Motoko: A programming language for building directly on the internet - davnicwil
https://stackoverflow.blog/2020/08/24/motoko-the-language-that-turns-the-web-into-a-computer/?cb=1
======
hardwaregeek
It's a little lame having a new language post without any examples. I'm also
skeptical that a new language is worthwhile. If I were assessing a new tech
stack, I'm not sure I'd be fine with a new platform and a new language at the
same time. That's too much unproven territory. If the platform turns out to be
a bust, I'd have a bunch of code in Motoko that I'd have to deal with.

------
choeger
The type system description is exactly one paragraph with a lot of strong
claims:

> Motoko has been designed to be intuitive to those familiar with Javascript
> and other popular languages, but offers modern features such as sound
> structural types, generics, variant types, and checked pattern matching.

(There are also some more paragraphs that broadly describe what a type system
is, which is not a bad idea to have, but does not tell you anything about the
actual type system).
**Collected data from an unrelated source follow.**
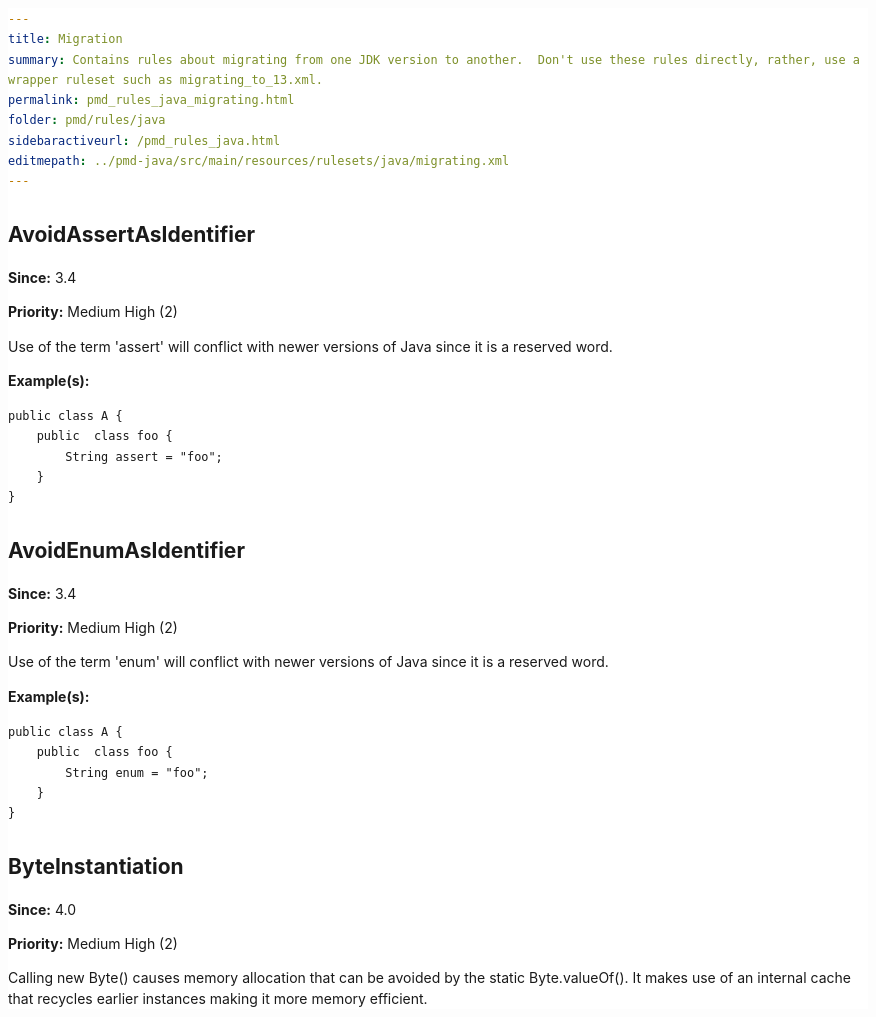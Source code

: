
```yaml
---
title: Migration
summary: Contains rules about migrating from one JDK version to another.  Don't use these rules directly, rather, use a wrapper ruleset such as migrating_to_13.xml.
permalink: pmd_rules_java_migrating.html
folder: pmd/rules/java
sidebaractiveurl: /pmd_rules_java.html
editmepath: ../pmd-java/src/main/resources/rulesets/java/migrating.xml
---
```

## AvoidAssertAsIdentifier

**Since:** 3.4

**Priority:** Medium High (2)

Use of the term 'assert' will conflict with newer versions of Java since it is a reserved word.

**Example(s):**

```
public class A {
	public  class foo {
		String assert = "foo";
	}
}
```

## AvoidEnumAsIdentifier

**Since:** 3.4

**Priority:** Medium High (2)

Use of the term 'enum' will conflict with newer versions of Java since it is a reserved word.

**Example(s):**

```
public class A {
	public  class foo {
		String enum = "foo";
	}
}
```

## ByteInstantiation

**Since:** 4.0

**Priority:** Medium High (2)

Calling new Byte() causes memory allocation that can be avoided by the static Byte.valueOf().
It makes use of an internal cache that recycles earlier instances making it more memory efficient.
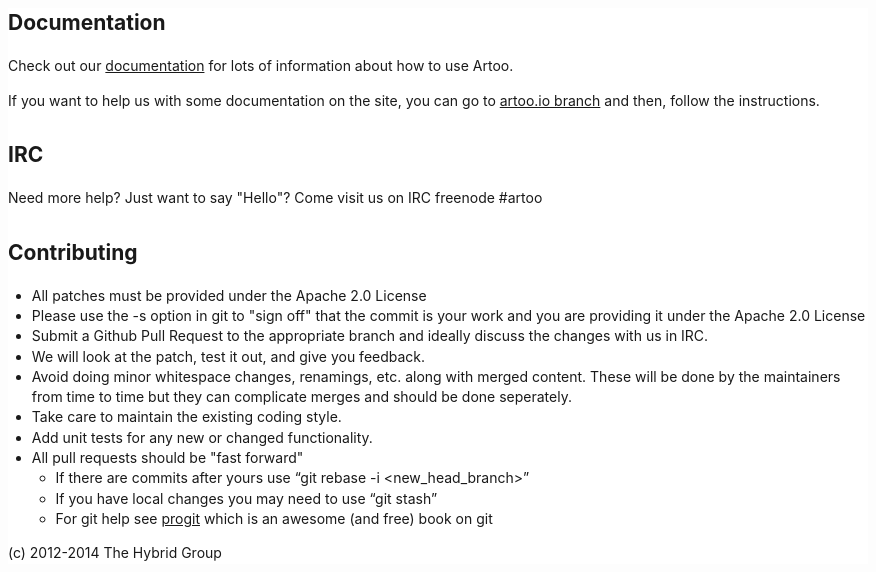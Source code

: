 ## Documentation

Check out our [documentation](http://artoo.io/documentation/) for lots of information about how to use Artoo.

If you want to help us with some documentation on the site, you can go to [artoo.io branch](https://github.com/hybridgroup/artoo/tree/artoo.io) and then, follow the instructions.

## IRC

Need more help? Just want to say "Hello"? Come visit us on IRC freenode #artoo

## Contributing

* All patches must be provided under the Apache 2.0 License
* Please use the -s option in git to "sign off" that the commit is your work and you are providing it under the Apache 2.0 License
* Submit a Github Pull Request to the appropriate branch and ideally discuss the changes with us in IRC.
* We will look at the patch, test it out, and give you feedback.
* Avoid doing minor whitespace changes, renamings, etc. along with merged content. These will be done by the maintainers from time to time but they can complicate merges and should be done seperately.
* Take care to maintain the existing coding style.
* Add unit tests for any new or changed functionality.
* All pull requests should be "fast forward"
  * If there are commits after yours use “git rebase -i <new_head_branch>”
  * If you have local changes you may need to use “git stash”
  * For git help see [progit](http://git-scm.com/book) which is an awesome (and free) book on git


(c) 2012-2014 The Hybrid Group
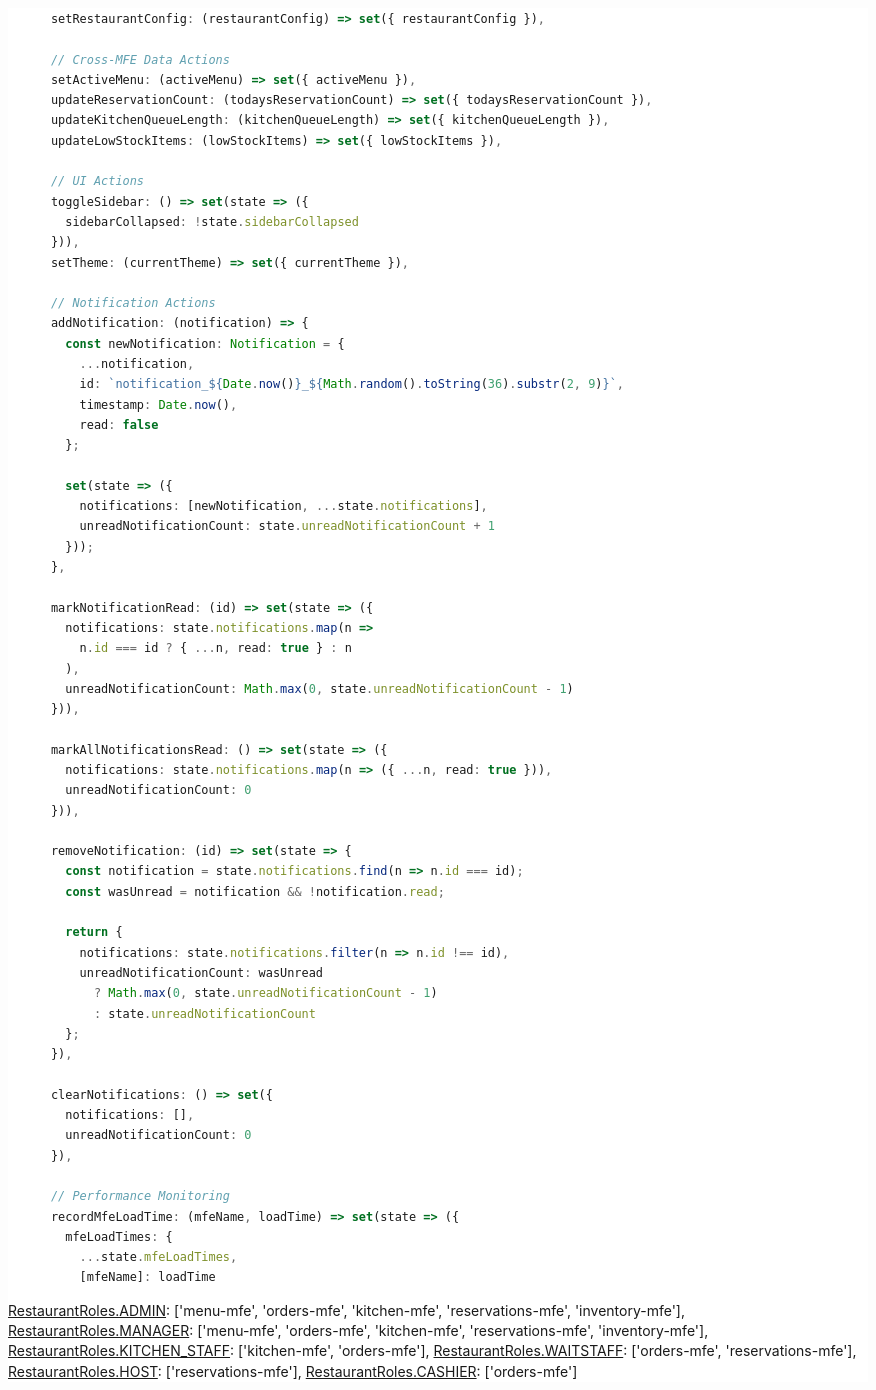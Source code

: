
 ```typescript
      setRestaurantConfig: (restaurantConfig) => set({ restaurantConfig }),
      
      // Cross-MFE Data Actions
      setActiveMenu: (activeMenu) => set({ activeMenu }),
      updateReservationCount: (todaysReservationCount) => set({ todaysReservationCount }),
      updateKitchenQueueLength: (kitchenQueueLength) => set({ kitchenQueueLength }),
      updateLowStockItems: (lowStockItems) => set({ lowStockItems }),
      
      // UI Actions
      toggleSidebar: () => set(state => ({ 
        sidebarCollapsed: !state.sidebarCollapsed 
      })),
      setTheme: (currentTheme) => set({ currentTheme }),
      
      // Notification Actions
      addNotification: (notification) => {
        const newNotification: Notification = {
          ...notification,
          id: `notification_${Date.now()}_${Math.random().toString(36).substr(2, 9)}`,
          timestamp: Date.now(),
          read: false
        };
        
        set(state => ({
          notifications: [newNotification, ...state.notifications],
          unreadNotificationCount: state.unreadNotificationCount + 1
        }));
      },
      
      markNotificationRead: (id) => set(state => ({
        notifications: state.notifications.map(n => 
          n.id === id ? { ...n, read: true } : n
        ),
        unreadNotificationCount: Math.max(0, state.unreadNotificationCount - 1)
      })),
      
      markAllNotificationsRead: () => set(state => ({
        notifications: state.notifications.map(n => ({ ...n, read: true })),
        unreadNotificationCount: 0
      })),
      
      removeNotification: (id) => set(state => {
        const notification = state.notifications.find(n => n.id === id);
        const wasUnread = notification && !notification.read;
        
        return {
          notifications: state.notifications.filter(n => n.id !== id),
          unreadNotificationCount: wasUnread 
            ? Math.max(0, state.unreadNotificationCount - 1)
            : state.unreadNotificationCount
        };
      }),
      
      clearNotifications: () => set({
        notifications: [],
        unreadNotificationCount: 0
      }),
      
      // Performance Monitoring
      recordMfeLoadTime: (mfeName, loadTime) => set(state => ({
        mfeLoadTimes: {
          ...state.mfeLoadTimes,
          [mfeName]: loadTime
```

  [RestaurantRoles.ADMIN]: [
  [RestaurantRoles.MANAGER]: [
  [RestaurantRoles.KITCHEN_STAFF]: [
  [RestaurantRoles.WAITSTAFF]: [
  [RestaurantRoles.HOST]: [
  [RestaurantRoles.CASHIER]: [
  [RestaurantRoles.ADMIN]: ['menu-mfe', 'orders-mfe', 'kitchen-mfe', 'reservations-mfe', 'inventory-mfe'],
  [RestaurantRoles.MANAGER]: ['menu-mfe', 'orders-mfe', 'kitchen-mfe', 'reservations-mfe', 'inventory-mfe'],
  [RestaurantRoles.KITCHEN_STAFF]: ['kitchen-mfe', 'orders-mfe'],
  [RestaurantRoles.WAITSTAFF]: ['orders-mfe', 'reservations-mfe'],
  [RestaurantRoles.HOST]: ['reservations-mfe'],
  [RestaurantRoles.CASHIER]: ['orders-mfe']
I did not find anything about the dynamic semantics of
the language. Guys, when you design a programming language, _the most
important things_ are type system and dynamic semantics.

If you do not publish the gory details, it makes you look like amateurs. If
you think you can easily hack a type system with all the features you like,
you are wrong. If you think you can rule out undefined behavior without a very
detailed understanding of both, you are wrong. And finally, if you think you
need to reinvent this stuff to get your whole "computation in the internet"
system going, you are wrong, too. You can just as easily extend an existing
language like Rust, ML, Haskell, or Java to deliver the same benefits.

To be completely honest, this looks like you got a compiler-construction phd
student in your team that told you what a type system looks like and now wants
to do their own implementation. This is ok, but please tell them to publish a
more detailed spec or you might end up with something utterly broken.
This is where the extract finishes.